Religion

The pilgrim of peace: Pope Francis visits Iraq

Ilia Mehr Bakhsh ’23
Contributor

“Peace does not demand winners or losers, but rather brothers and sisters who, for all the misunderstandings and hurts of the past, are journeying from conflict to unity.” These are the words of Pope Francis on the occasion of his historic visit to Iraq.

On March 4, Pope Francis left the Vatican for a four-day visit to Iraq in which he was described as “a pilgrim of peace.” This visit was the pontiff’s first international visit since the start of the pandemic more than a year ago, and the first ever papal visit to Iraq. Iraq holds some of the oldest Christian communities, which have unfortunately seen troubles over the past twenty years due to terrorist attacks that killed and misplaced Iraqi Christians.

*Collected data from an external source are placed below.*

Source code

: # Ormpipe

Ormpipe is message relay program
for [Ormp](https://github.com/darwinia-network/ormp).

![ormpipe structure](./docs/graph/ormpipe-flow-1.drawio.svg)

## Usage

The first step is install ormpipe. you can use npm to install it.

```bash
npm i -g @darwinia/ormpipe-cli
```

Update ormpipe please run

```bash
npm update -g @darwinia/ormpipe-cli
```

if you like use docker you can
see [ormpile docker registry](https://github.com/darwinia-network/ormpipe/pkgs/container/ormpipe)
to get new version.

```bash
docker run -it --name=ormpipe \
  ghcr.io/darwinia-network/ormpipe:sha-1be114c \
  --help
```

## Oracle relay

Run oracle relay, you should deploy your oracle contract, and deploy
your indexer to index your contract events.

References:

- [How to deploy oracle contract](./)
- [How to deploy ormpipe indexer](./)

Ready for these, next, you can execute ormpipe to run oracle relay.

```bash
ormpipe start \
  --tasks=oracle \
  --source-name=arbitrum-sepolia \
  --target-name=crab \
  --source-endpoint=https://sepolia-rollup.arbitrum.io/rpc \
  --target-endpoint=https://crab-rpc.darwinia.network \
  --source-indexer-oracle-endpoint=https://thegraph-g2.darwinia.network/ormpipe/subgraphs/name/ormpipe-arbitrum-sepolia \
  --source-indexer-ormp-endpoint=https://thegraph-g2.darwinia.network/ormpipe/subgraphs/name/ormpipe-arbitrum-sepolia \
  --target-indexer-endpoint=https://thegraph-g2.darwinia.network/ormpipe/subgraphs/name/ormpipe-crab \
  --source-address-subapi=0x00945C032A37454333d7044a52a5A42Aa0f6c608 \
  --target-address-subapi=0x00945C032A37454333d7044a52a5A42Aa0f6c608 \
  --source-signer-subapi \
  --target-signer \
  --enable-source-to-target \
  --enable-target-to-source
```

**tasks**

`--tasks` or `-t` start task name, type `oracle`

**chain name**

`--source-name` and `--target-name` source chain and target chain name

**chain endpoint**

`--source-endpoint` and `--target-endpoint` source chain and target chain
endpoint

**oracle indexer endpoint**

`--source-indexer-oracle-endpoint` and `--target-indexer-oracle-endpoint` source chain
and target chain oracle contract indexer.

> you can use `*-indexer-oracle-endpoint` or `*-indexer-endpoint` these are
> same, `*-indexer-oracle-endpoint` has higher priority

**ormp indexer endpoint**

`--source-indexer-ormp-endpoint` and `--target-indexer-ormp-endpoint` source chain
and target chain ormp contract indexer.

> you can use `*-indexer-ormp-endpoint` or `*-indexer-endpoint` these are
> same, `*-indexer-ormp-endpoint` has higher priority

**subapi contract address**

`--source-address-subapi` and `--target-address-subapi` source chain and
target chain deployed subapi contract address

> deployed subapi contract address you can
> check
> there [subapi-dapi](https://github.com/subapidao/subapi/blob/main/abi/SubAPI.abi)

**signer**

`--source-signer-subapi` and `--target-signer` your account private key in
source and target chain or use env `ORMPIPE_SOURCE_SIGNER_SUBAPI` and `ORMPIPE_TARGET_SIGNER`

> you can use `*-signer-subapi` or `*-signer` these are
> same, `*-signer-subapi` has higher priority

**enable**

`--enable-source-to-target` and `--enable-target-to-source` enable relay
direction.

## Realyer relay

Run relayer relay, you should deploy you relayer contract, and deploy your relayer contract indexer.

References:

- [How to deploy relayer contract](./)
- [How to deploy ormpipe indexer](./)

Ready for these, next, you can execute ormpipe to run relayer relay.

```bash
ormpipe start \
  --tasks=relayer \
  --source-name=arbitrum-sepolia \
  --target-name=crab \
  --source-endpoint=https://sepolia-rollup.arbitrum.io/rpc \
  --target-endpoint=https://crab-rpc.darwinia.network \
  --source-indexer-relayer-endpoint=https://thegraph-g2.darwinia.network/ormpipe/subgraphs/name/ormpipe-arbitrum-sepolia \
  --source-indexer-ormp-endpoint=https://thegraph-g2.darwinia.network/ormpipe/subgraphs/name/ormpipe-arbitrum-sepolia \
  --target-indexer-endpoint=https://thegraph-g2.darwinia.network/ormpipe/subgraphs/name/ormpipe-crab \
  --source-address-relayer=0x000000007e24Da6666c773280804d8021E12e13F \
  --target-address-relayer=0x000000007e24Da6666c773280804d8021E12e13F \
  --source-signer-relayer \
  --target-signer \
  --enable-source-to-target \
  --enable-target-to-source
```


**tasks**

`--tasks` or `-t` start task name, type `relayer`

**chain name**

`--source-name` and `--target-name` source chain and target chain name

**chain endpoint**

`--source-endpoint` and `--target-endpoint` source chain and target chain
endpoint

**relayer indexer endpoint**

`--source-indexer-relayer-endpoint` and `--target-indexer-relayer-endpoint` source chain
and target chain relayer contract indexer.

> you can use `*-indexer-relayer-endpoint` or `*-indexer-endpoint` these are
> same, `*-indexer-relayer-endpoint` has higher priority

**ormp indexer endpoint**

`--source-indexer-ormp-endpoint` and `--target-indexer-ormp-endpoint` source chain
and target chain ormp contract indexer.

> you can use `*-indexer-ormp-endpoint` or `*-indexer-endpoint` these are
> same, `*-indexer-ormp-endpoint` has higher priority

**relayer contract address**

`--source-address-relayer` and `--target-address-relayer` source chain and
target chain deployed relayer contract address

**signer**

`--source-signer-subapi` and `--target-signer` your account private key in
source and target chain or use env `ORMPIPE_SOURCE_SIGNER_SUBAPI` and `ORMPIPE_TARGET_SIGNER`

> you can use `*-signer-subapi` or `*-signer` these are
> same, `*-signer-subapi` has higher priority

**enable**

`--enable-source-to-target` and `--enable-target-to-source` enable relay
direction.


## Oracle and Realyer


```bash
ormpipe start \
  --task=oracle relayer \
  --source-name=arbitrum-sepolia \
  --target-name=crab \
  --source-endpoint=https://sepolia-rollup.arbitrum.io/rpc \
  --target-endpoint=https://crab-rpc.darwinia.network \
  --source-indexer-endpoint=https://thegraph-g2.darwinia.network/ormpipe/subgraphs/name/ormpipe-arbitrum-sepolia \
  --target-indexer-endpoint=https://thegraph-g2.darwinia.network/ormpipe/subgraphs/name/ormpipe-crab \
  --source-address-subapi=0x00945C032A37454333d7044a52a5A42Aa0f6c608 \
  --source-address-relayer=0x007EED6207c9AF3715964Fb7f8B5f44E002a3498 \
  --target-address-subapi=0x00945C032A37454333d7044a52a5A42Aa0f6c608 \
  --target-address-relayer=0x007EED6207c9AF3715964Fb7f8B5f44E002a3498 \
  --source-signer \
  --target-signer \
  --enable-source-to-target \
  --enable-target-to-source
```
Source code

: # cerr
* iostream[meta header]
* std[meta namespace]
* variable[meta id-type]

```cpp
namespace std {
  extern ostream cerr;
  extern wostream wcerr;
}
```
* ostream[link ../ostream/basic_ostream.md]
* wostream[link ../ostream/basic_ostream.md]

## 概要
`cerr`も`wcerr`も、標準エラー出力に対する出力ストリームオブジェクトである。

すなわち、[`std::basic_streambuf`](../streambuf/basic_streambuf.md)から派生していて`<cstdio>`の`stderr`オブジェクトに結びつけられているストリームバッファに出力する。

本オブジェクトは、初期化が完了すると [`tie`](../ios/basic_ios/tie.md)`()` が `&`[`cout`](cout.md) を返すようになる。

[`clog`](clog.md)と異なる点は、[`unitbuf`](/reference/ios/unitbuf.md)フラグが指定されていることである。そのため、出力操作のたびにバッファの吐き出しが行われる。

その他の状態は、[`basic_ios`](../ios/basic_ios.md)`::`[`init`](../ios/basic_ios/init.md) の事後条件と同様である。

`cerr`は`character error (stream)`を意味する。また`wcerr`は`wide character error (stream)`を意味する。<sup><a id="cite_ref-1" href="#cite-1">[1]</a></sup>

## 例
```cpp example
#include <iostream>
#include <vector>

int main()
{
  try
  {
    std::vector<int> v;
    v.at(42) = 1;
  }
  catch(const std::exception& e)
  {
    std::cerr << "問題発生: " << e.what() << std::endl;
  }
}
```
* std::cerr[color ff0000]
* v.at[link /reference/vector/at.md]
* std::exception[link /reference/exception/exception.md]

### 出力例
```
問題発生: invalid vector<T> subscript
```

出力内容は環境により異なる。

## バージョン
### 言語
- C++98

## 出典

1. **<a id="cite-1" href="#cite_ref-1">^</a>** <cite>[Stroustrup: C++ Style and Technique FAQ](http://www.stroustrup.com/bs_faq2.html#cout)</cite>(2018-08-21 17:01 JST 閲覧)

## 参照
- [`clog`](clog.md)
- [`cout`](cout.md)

Pope Francis believed he was “duty bound” to make this historic visit to Iraq, despite both the COVID-19 and security fears that made this visit his riskiest yet. Pope Francis believes that Iraq’s Christian community should have a more prominent role as citizens with full rights, freedoms, and responsibilities.

On his second day in Iraq, Pope Francis traveled to the city of Najaf to make a visit to the Grand Ayatollah Ali Al-Sistani, the most revered Shia Muslim cleric, to have a conversation about peace between faiths, in which they found much common ground. Despite the fact that Ayatollah Al-Sistani rarely makes his opinions known, he expressed that Christians should be able to live in peace with other Iraqis.

This forty-minute-long conversation was necessary to address the great deal of persecution towards Christians in the East and discrimination against Muslims in the West. The Pope’s visit reminded all Catholics and Muslims to take note and understand the great roots at the foundation of the two Abrahamic faiths. This conversation will go down in history as it represents a step towards reform and a more peaceful, respectful world for all.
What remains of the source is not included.